Books should, not business, entertain the light, And sleep, as undisturbed as death, the night. My house a cottage, more Than palace, and should fitting be For all my use, no luxury. My garden painted o'er With Nature's hand, not Art's; and pleasures yield, Horace might envy in his Sabine field.
XI.
Thus would I double my life's fading space, For he that runs it well twice runs his race. And in this true delight, These unbought sports, this happy state, I would not fear, nor wish my fate, But boldly say each night, To-morrow let my sun his beams display Or in clouds hide them--I have lived to-day.

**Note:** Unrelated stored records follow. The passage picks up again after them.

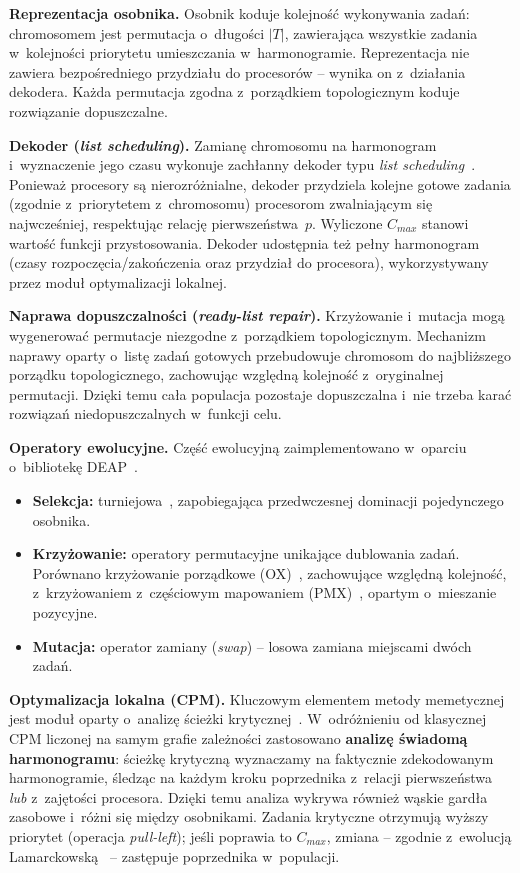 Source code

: \documentclass[12pt,a4paper]{article}
\newcommand{\h}[1]{\par\medskip\noindent\textbf{#1}}
\begin{document}
\h{Reprezentacja osobnika.} Osobnik koduje kolejność wykonywania zadań: chromosomem jest
permutacja o~długości $|T|$, zawierająca wszystkie zadania w~kolejności priorytetu umieszczania
w~harmonogramie. Reprezentacja nie zawiera bezpośredniego przydziału do procesorów -- wynika on
z~działania dekodera. Każda permutacja zgodna z~porządkiem topologicznym koduje rozwiązanie
dopuszczalne.

\h{Dekoder (\textit{list scheduling}).} Zamianę chromosomu na harmonogram i~wyznaczenie jego czasu
wykonuje zachłanny dekoder typu \textit{list scheduling}~\cite{graham1969}. Ponieważ procesory są
nierozróżnialne, dekoder przydziela kolejne gotowe zadania (zgodnie z~priorytetem z~chromosomu)
procesorom zwalniającym się najwcześniej, respektując relację pierwszeństwa~$p$. Wyliczone $C_{max}$
stanowi wartość funkcji przystosowania. Dekoder udostępnia też pełny harmonogram (czasy
rozpoczęcia/zakończenia oraz przydział do procesora), wykorzystywany przez moduł optymalizacji
lokalnej.

\h{Naprawa dopuszczalności (\textit{ready-list repair}).} Krzyżowanie i~mutacja mogą wygenerować
permutacje niezgodne z~porządkiem topologicznym. Mechanizm naprawy oparty o~listę zadań gotowych
przebudowuje chromosom do najbliższego porządku topologicznego, zachowując względną kolejność
z~oryginalnej permutacji. Dzięki temu cała populacja pozostaje dopuszczalna i~nie trzeba karać
rozwiązań niedopuszczalnych w~funkcji celu.

\h{Operatory ewolucyjne.} Część ewolucyjną zaimplementowano w~oparciu o~bibliotekę
DEAP~\cite{deap2012}.
\begin{itemize}[itemsep=3pt, topsep=3pt]
    \item \textbf{Selekcja:} turniejowa~\cite{miller1995}, zapobiegająca przedwczesnej dominacji pojedynczego osobnika.
    \item \textbf{Krzyżowanie:} operatory permutacyjne unikające dublowania zadań. Porównano krzyżowanie porządkowe (OX)~\cite{davis1985}, zachowujące względną kolejność, z~krzyżowaniem z~częściowym mapowaniem (PMX)~\cite{goldberg1985}, opartym o~mieszanie pozycyjne.
    \item \textbf{Mutacja:} operator zamiany (\textit{swap}) -- losowa zamiana miejscami dwóch zadań.
\end{itemize}

\h{Optymalizacja lokalna (CPM).} Kluczowym elementem metody memetycznej jest moduł oparty o~analizę
ścieżki krytycznej~\cite{kelley1959}. W~odróżnieniu od klasycznej CPM liczonej na samym grafie
zależności zastosowano \textbf{analizę świadomą harmonogramu}: ścieżkę krytyczną wyznaczamy na
faktycznie zdekodowanym harmonogramie, śledząc na każdym kroku poprzednika z~relacji pierwszeństwa
\emph{lub} z~zajętości procesora. Dzięki temu analiza wykrywa również wąskie gardła zasobowe
i~różni się między osobnikami. Zadania krytyczne otrzymują wyższy priorytet (operacja
\textit{pull-left}); jeśli poprawia to $C_{max}$, zmiana -- zgodnie z~ewolucją
Lamarckowską~\cite{whitley1994} -- zastępuje poprzednika w~populacji.
\end{document}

You may see by it I was even then acquainted with the poets (for the conclusion is taken out of Horace), and perhaps it was the immature and immoderate love of them which stamped first, or rather engraved, these characters in me. They were like letters cut into the bark of a young tree, which with the tree still grow proportionably. But how this love came to be produced in me so early is a hard question. I believe I can tell the particular little chance that filled my head first with such chimes of verse as have never since left ringing there. For I remember when I begun to read and to take some pleasure in it, there was wont to lie in my mother's parlour. (I know not by what accident, for she herself never in her life read any book but of devotion), but there was wont to lie Spenser's works; this I happened to fall upon, and was infinitely delighted with the stories of the knights, and giants, and monsters, and brave houses, which I found everywhere there (though my understanding had little to do with all this); and by degrees with the tinkling of the rhyme and dance of the numbers, so that I think I had read him all over before I was twelve years old, and was thus made a poet as immediately as a child is made an eunuch. With these affections of mind, and my heart wholly set upon letters, I went to the university, but was soon torn from thence by that violent public storm which would suffer nothing to stand where it did, but rooted up every plant, even from the princely cedars to me, the hyssop. Yet I had as good fortune as could have befallen me in such a tempest; for I was cast by it into the family of one of the best persons, and into the court of one of the best princesses of the world.